Herr Wolff, wie grün ist Remscheid?

Markus Wolff 79,8 Prozent der Stadtgebietsfläche ist grün, sagt eine Analyse der Berliner Morgenpost. Dass sich eine regionale Tageszeitung dieses Themas annimmt, zeigt, dass mehr Grün scheinbar auch mit mehr Lebensgefühl und mehr Wohlbefinden gleich gesetzt wird.

Das heißt, es geht uns gut in Remscheid?

WOLFF Was das Grün angeht, ja.

Aber immer, wenn Bäume gefällt werden, ist der Protest groß, zuletzt wieder im Bereich des DOC. Wird die Stadt immer grauer und drumherum wird es immer grüner?

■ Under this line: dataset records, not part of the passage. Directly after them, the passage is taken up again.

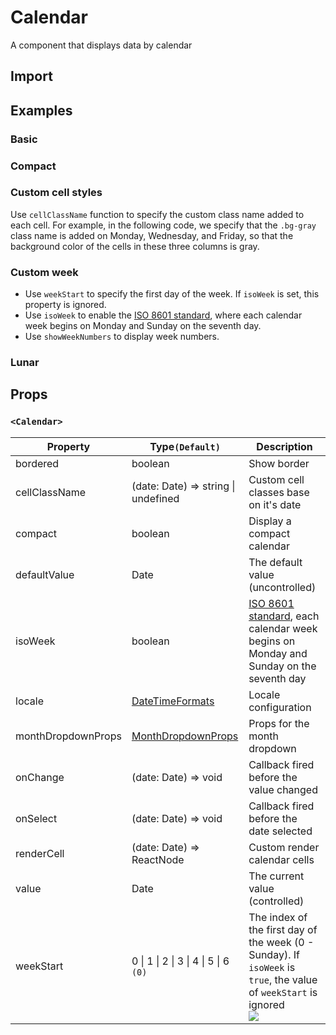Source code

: # Calendar

A component that displays data by calendar

## Import

<!--{include:<import-guide>}-->

## Examples

### Basic

<!--{include:`basic.md`}-->

### Compact

<!--{include:`compact.md`}-->

### Custom cell styles

Use `cellClassName` function to specify the custom class name added to each cell. For example, in the following code, we specify that the `.bg-gray` class name is added on Monday, Wednesday, and Friday, so that the background color of the cells in these three columns is gray.

<!--{include:`custom-cell.md`}-->

### Custom week

<!--{include:`week-start.md`}-->

- Use `weekStart` to specify the first day of the week. If `isoWeek` is set, this property is ignored.
- Use `isoWeek` to enable the [ISO 8601 standard][ISO-8601], where each calendar week begins on Monday and Sunday on the seventh day.
- Use `showWeekNumbers` to display week numbers.

### Lunar

<!--{include:`lunar.md`}-->

## Props

### `<Calendar>`

| Property           | Type`(Default)`                                   | Description                                                                                                                       |
| ------------------ | ------------------------------------------------- | --------------------------------------------------------------------------------------------------------------------------------- |
| bordered           | boolean                                           | Show border                                                                                                                       |
| cellClassName      | (date: Date) => string \| undefined               | Custom cell classes base on it's date                                                                                             |
| compact            | boolean                                           | Display a compact calendar                                                                                                        |
| defaultValue       | Date                                              | The default value (uncontrolled)                                                                                                  |
| isoWeek            | boolean                                           | [ISO 8601 standard][ISO-8601], each calendar week begins on Monday and Sunday on the seventh day                                  |
| locale             | [DateTimeFormats](/guide/i18n/#date-time-formats) | Locale configuration                                                                                                              |
| monthDropdownProps | [MonthDropdownProps][month-dropdown-props]        | Props for the month dropdown                                                                                                      |
| onChange           | (date: Date) => void                              | Callback fired before the value changed                                                                                           |
| onSelect           | (date: Date) => void                              | Callback fired before the date selected                                                                                           |
| renderCell         | (date: Date) => ReactNode                         | Custom render calendar cells                                                                                                      |
| value              | Date                                              | The current value (controlled)                                                                                                    |
| weekStart          | 0 \| 1 \| 2 \| 3 \| 4 \| 5 \| 6 `(0)`             | The index of the first day of the week (0 - Sunday). If `isoWeek` is `true`, the value of `weekStart` is ignored <br/>![][5.62.0] |

<!--{include:(_common/types/month-dropdown-props.md)}-->

[month-dropdown-props]: #code-ts-month-dropdown-props-code
[ISO-8601]: https://en.wikipedia.org/wiki/ISO_week_date
[5.62.0]: https://img.shields.io/badge/>=-v5.62.0-blue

WOLFF Die Kritik ist in Teilen berechtigt, etwa wenn es um die Fällung der 200-jährigen Buche an der Albert-Schmidt-Allee in Lennep geht. Es wird aber verkannt, dass Einiges an Grün auch neu entsteht. Es werden Bäume gepflanzt. Wir als TBR wollen das Bauchgefühl aber auf eine sachliche Grundlage stellen. Dass Remscheid grauer wird, kann ich nicht bestätigen. Um das überzeugend zu vermitteln, brauchen wir aber harte Fakten.

Dafür erstellen die TBR nun ein Grünkonzept für Remscheid. Wie weit ist das gediehen?

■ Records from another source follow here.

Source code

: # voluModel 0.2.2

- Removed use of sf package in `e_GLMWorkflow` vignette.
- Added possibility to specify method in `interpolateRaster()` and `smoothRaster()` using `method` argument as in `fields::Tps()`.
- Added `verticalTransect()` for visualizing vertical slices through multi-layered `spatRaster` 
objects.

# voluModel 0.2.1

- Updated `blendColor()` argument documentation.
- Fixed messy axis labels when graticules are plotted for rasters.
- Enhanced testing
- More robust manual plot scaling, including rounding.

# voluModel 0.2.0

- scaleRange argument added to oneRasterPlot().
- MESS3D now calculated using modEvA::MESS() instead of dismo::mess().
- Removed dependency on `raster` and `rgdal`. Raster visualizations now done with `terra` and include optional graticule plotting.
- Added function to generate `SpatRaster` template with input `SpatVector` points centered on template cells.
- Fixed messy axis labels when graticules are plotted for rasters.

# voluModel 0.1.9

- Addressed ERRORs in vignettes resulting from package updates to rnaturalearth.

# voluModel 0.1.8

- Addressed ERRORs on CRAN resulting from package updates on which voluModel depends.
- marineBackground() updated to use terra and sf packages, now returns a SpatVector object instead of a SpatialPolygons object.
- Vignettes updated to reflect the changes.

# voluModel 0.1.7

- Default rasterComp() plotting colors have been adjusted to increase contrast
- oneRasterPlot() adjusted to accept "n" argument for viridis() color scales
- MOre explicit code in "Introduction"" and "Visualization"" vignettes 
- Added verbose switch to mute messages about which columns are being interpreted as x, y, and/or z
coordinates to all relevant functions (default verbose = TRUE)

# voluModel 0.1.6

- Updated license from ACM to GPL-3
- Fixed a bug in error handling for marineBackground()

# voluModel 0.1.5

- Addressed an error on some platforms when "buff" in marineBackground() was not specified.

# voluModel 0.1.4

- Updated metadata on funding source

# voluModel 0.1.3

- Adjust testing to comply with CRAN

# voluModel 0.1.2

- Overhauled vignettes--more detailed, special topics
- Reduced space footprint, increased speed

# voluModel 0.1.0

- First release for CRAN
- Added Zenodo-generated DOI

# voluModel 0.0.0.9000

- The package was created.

WOLFF Die Hochschule Höxter hat von uns umfangreiche Daten bekommen, die nach Rücksprache zum Teil auch noch mal ergänzt und neu erhoben werden müssen. Unser Fahrplan sieht vor, dass wir in wenigen Monaten erste Ergebnisse vorlegen.

Worum wird es dabei genau gehen?

WOLFF Das Prinzip ist ganz einfach. Ganz Remscheid wird in ein Stichprobenraster gepackt. An den zufällig ausgewählten Knotenpunkten werden Daten erhoben. Einige der Punkte fallen gegebenenfalls auf einen Wald, andere auf ein Privatgrundstück. Wir wollen das private Grün unbedingt in unsere Untersuchung einbeziehen. Denn der Friedhofsbaum oder die Hecke im Privatgarten haben auch einen Einfluss auf den Klimaschutz oder für das grüne Erscheinungsbild einer Stadt. So trägt auch jeder private Eigentümer mit seinen Entscheidungen für oder gegen mehr Grün zum Gesamtbild bei.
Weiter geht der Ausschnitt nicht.